Konferensi Meja Bundar (KMB) merupakan salah satu peristiwa bersejarah bagi bangsa Indonesia. Kalau ingin mengetahui lebih banyak mengenai sejarah, isi, dan dampak KMB, kamu bisa menyimaknya berikut ini.
Konferensi Meja Bundar adalah peristiwa puncak dari serangkaian perundingan-perundingan yang telah dilakukan oleh Indonesia dan Belanda. Mulai dari Perjanjian Linggarjati yang terjadi pada tanggal 11 November 1946.
Kemudian, disusul dengan Perjanjian Renville pada tanggal 8 Desember 1947. Setelah terjadinya Agresi Militer Belanda II, diadakanlah Perjanjian Roem-Royen pada pada bulan April 1949.
Perundingan-perundingan antara Indonesia dan Belanda ini merupakan salah satu usaha yang dilakukan untuk mempertahankan kedaulatan Indonesia. Lantas, bagaimana kronologi serta hasil dari Konferensi Meja Bundar tersebut?

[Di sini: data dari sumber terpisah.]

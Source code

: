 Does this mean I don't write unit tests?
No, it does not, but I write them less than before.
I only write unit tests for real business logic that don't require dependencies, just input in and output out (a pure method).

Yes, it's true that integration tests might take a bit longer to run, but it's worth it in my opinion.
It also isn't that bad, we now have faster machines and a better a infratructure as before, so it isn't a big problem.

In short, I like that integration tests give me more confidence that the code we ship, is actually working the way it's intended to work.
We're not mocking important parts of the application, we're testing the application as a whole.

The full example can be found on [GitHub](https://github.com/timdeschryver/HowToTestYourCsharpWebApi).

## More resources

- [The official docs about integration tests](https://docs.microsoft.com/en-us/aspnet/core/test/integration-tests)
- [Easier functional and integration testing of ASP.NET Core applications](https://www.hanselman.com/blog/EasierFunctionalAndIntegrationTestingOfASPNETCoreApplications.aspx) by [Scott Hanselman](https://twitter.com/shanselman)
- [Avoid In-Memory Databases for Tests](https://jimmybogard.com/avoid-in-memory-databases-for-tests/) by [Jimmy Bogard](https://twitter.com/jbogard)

Temukan jawabannya di bawah ini, ya!
Latar Belakang Peristiwa Terjadinya Konferensi Meja Bundar
Seperti yang telah kamu simak di atas, Konferensi Meja Bundar merupakan akhir dari perjuangan Indonesia melakukan perundingan-perundingan dengan Belanda. Peristiwanya bermula dari kedatangan Belanda tak lama setelah proklamasi kemerdekaan Indonesia membuat situasi kembali memanas.

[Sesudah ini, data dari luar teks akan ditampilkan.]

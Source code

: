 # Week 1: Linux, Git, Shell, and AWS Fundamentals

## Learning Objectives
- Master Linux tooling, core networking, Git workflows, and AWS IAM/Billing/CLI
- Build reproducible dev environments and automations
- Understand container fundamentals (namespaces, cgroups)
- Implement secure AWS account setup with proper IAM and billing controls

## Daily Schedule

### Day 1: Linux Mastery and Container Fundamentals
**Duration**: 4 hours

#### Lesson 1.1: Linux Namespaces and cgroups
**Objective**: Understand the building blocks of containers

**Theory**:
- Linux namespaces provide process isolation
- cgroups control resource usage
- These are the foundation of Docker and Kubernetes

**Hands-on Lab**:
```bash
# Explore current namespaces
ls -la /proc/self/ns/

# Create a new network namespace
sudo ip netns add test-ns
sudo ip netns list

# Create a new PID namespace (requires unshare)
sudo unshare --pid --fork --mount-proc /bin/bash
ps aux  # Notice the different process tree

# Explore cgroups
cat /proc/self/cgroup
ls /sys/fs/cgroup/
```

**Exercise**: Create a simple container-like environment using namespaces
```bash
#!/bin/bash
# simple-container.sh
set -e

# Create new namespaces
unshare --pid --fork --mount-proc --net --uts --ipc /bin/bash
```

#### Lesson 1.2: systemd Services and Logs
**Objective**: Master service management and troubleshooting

Bangsa asing itu masih memiliki mimpi untuk dapat menguasai Indonesia. Setelah itu, terjadilah pertempuran di beberapa daerah karena rakyat ingin mempertahankan kedaulatan.
Untuk meredam situasi tersebut, diadakanlah Perjanjian Linggarjati. Awalnya, kedua belah pihak telah membuat kesepakatan. Namun, Belanda mengingkarinya lalu melakukan agresi militer yang pertama pada tanggal 21 Juli 1947.
Mengenai serangan Belanda terhadap Indonesia ini sampai ke telinga Perserikatan Bangsa-Bangsa. Negara-negara yang lain kemudian mendesak PBB untuk segera menyelesaikan masalah tersebut.
Akhirnya, organisasi internasional itu membentuk Komisi Tiga Negara (KTN). Anggotanya berasal dari Belgia, Australia, Amerika Serikat. Dengan KTN sebagai mediator, akhirnya terlaksanalah Perjanjian Renville pada tanggal 8 Desember 1947.
Sayang sekali, perjanjian Renville tersebut tidak berjalan dengan baik. Pihak Belanda dan Indonesia masih bersitegang. Kedua belah pihak tetap teguh memegang pendirian masing-masing. Indonesia yang mempertahankan kedaulatan dan Belanda yang ingin menguasai kembali.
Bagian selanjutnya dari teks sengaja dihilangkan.